グレーゾーンの子を前に大人は「発達が遅れているだけ」「追いつくのでは」と考えがちだけど…特別支援教育専門家「初期対応は<反対>に考えてみて」
◆すっからかんになると、話を聞く力が発達する 発達障害の子どもは、話を聞く力の苦手さを持つことが、多い傾向があります。 これは、こだわり行動や、途中で話を忘れる不安などから、自分の話を止めることができず、聞く体制へ切り替えができないためです。 この状態で、「相手の話を聞きましょう」と指導するのは特性的に厳しいですし、本人にも不満やストレスが溜まります。 そこで、基本的に子どもの話は「最後まで聞ききる」ことがおすすめです。「最後まで」というのは、何分、何時間でも聞くということです。 話が止まったら、「もっとないの?」「続きは?」とさらに追求してみましょう。そこで本人が、「もうないよ!」と言って、頭の中がすっからかんになれば、そこで初めて「相手の話を聞く」という姿勢に切り替えられます。 このようにして、聞く経験を積んでいくと、話す聞く=100:0だった割合が、徐々に50:50に近づけることができます。 なお、大人は話を聞き続けるのは大変なので、複数人で分担して、協力して話を聞くことがおすすめです。

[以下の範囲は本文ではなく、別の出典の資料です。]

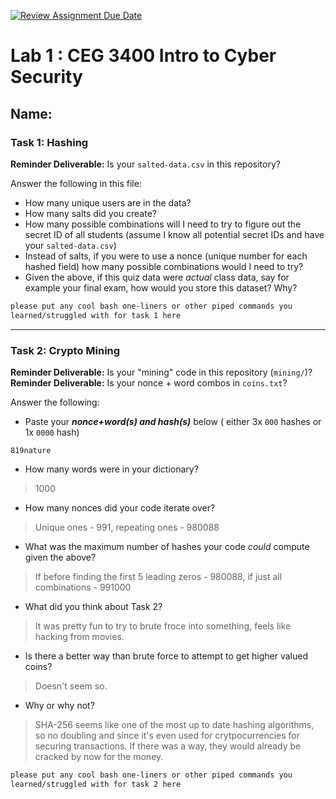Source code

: [![Review Assignment Due Date](https://classroom.github.com/assets/deadline-readme-button-22041afd0340ce965d47ae6ef1cefeee28c7c493a6346c4f15d667ab976d596c.svg)](https://classroom.github.com/a/SPs4PNWX)
# Lab 1 : CEG 3400 Intro to Cyber Security

## Name:

### Task 1: Hashing

**Reminder Deliverable:** Is your `salted-data.csv` in this repository?

Answer the following in this file:

* How many unique users are in the data?
* How many salts did you create?
* How many possible combinations will I need to try to figure out the secret ID
  of all students (assume I know all potential secret IDs and have your 
  `salted-data.csv`)
* Instead of salts, if you were to use a nonce (unique number for each hashed
  field) how many possible combinations would I need to try?
* Given the above, if this quiz data were *actual* class data, say for example
  your final exam, how would you store this dataset?  Why?

```bash
please put any cool bash one-liners or other piped commands you
learned/struggled with for task 1 here
```

---

### Task 2: Crypto Mining

**Reminder Deliverable:** Is your "mining" code in this repository (`mining/`)?
**Reminder Deliverable:** Is your nonce + word combos in `coins.txt`?

Answer the following:

* Paste your ***nonce+word(s) and hash(s)*** below ( either 3x `000` hashes or 1x `0000`
hash)

```
819nature
```

* How many words were in your dictionary?
> 1000
* How many nonces did your code iterate over?
> Unique ones - 991, repeating ones - 980088
* What was the maximum number of hashes your code *could* compute given the above?
> If before finding the first 5 leading zeros - 980088, if just all combinations - 991000
* What did you think about Task 2?
> It was pretty fun to try to brute froce into something, feels like hacking from movies.
* Is there a better way than brute force to attempt to get higher valued coins?
> Doesn't seem so.
* Why or why not?
> SHA-256 seems like one of the most up to date hashing algorithms, so no doubling and since it's even used for crytpocurrencies for securing transactions. If there was a way, they would already be cracked by now for the money.


```bash
please put any cool bash one-liners or other piped commands you
learned/struggled with for task 2 here
```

◆後ろから少しずつ教える 未就学の時期は、着替え、歯磨き、トイトレ(トイレトレーニング)など覚えることがたくさんです。そのため、特別支援が必要な子の中には、嫌になって投げ出す子もいます。 そんなときは、後ろから教えてみるのがおすすめです。 後ろからというのは、はじめから子ども1人でさせるのではなく、大人が一緒にすべての動作のガイドをしながら、最後のステップだけを子ども本人にさせるということです。 たとえば、パンツやシャツ、ズボン、靴下、帽子を身につけてほしい、と思ったときは、パンツやシャツ、ズボン、靴下までを一緒に手伝いながら身につけさせ、最後の帽子だけは、子どもが自分で被るようにうながします。 1つの動作をすると、「完了」となるので、それが子どもの成功体験になります。次に、パンツやシャツ、ズボンだけを一緒に行い、靴下と帽子を自分でやってもらいます。 このように、完成の一歩手前から、少しずつサポートを減らして、できる部分を増やしていきます。 大人は手伝う箇所が多く、少し大変かもしれませんが、子どもは最初の段階で、成功体験を多く積めるので、モチベーションが継続しやすく負担が少ない教え方です。